Work to complete - Give back the full listing as written. No pictures go with it.

Data shown -
•••••

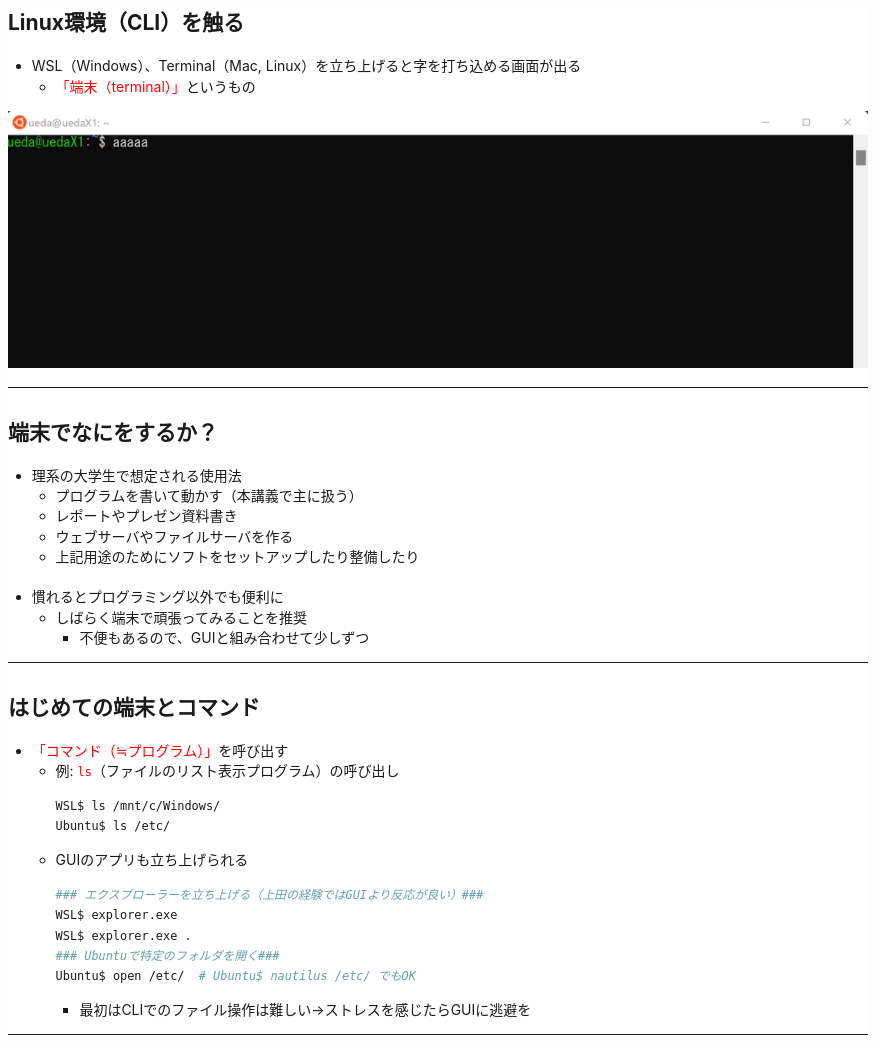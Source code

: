 
## Linux環境（CLI）を触る

- WSL（Windows）、Terminal（Mac, Linux）を立ち上げると字を打ち込める画面が出る
    - <span style="color:red">「端末（terminal）」</span>というもの

![](figs/terminal.png)

---

## 端末でなにをするか？

- 理系の大学生で想定される使用法
    - プログラムを書いて動かす（本講義で主に扱う）
    - レポートやプレゼン資料書き
    - ウェブサーバやファイルサーバを作る
    - 上記用途のためにソフトをセットアップしたり整備したり<br />　
- 慣れるとプログラミング以外でも便利に
    - しばらく端末で頑張ってみることを推奨
        - 不便もあるので、GUIと組み合わせて少しずつ

---

## はじめての端末とコマンド

- <span style="color:red">「コマンド（$\fallingdotseq$プログラム）」</span>を呼び出す
    - 例: <span style="color:red">`ls`</span>（ファイルのリスト表示プログラム）の呼び出し
        ```bash
        WSL$ ls /mnt/c/Windows/
        Ubuntu$ ls /etc/
        ```
    - GUIのアプリも立ち上げられる
        ```bash
        ### エクスプローラーを立ち上げる（上田の経験ではGUIより反応が良い）###
        WSL$ explorer.exe
        WSL$ explorer.exe .
        ### Ubuntuで特定のフォルダを開く###
        Ubuntu$ open /etc/  # Ubuntu$ nautilus /etc/ でもOK
        ```
        - 最初はCLIでのファイル操作は難しい$\rightarrow$ストレスを感じたらGUIに逃避を

---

•••••

Answer for the task -
Source code

: 
## Linux環境（CLI）を触る

- WSL（Windows）、Terminal（Mac, Linux）を立ち上げると字を打ち込める画面が出る
    - <span style="color:red">「端末（terminal）」</span>というもの

![](figs/terminal.png)

---

## 端末でなにをするか？

- 理系の大学生で想定される使用法
    - プログラムを書いて動かす（本講義で主に扱う）
    - レポートやプレゼン資料書き
    - ウェブサーバやファイルサーバを作る
    - 上記用途のためにソフトをセットアップしたり整備したり<br />　
- 慣れるとプログラミング以外でも便利に
    - しばらく端末で頑張ってみることを推奨
        - 不便もあるので、GUIと組み合わせて少しずつ

---

## はじめての端末とコマンド

- <span style="color:red">「コマンド（$\fallingdotseq$プログラム）」</span>を呼び出す
    - 例: <span style="color:red">`ls`</span>（ファイルのリスト表示プログラム）の呼び出し
        ```bash
        WSL$ ls /mnt/c/Windows/
        Ubuntu$ ls /etc/
        ```
    - GUIのアプリも立ち上げられる
        ```bash
        ### エクスプローラーを立ち上げる（上田の経験ではGUIより反応が良い）###
        WSL$ explorer.exe
        WSL$ explorer.exe .
        ### Ubuntuで特定のフォルダを開く###
        Ubuntu$ open /etc/  # Ubuntu$ nautilus /etc/ でもOK
        ```
        - 最初はCLIでのファイル操作は難しい$\rightarrow$ストレスを感じたらGUIに逃避を

---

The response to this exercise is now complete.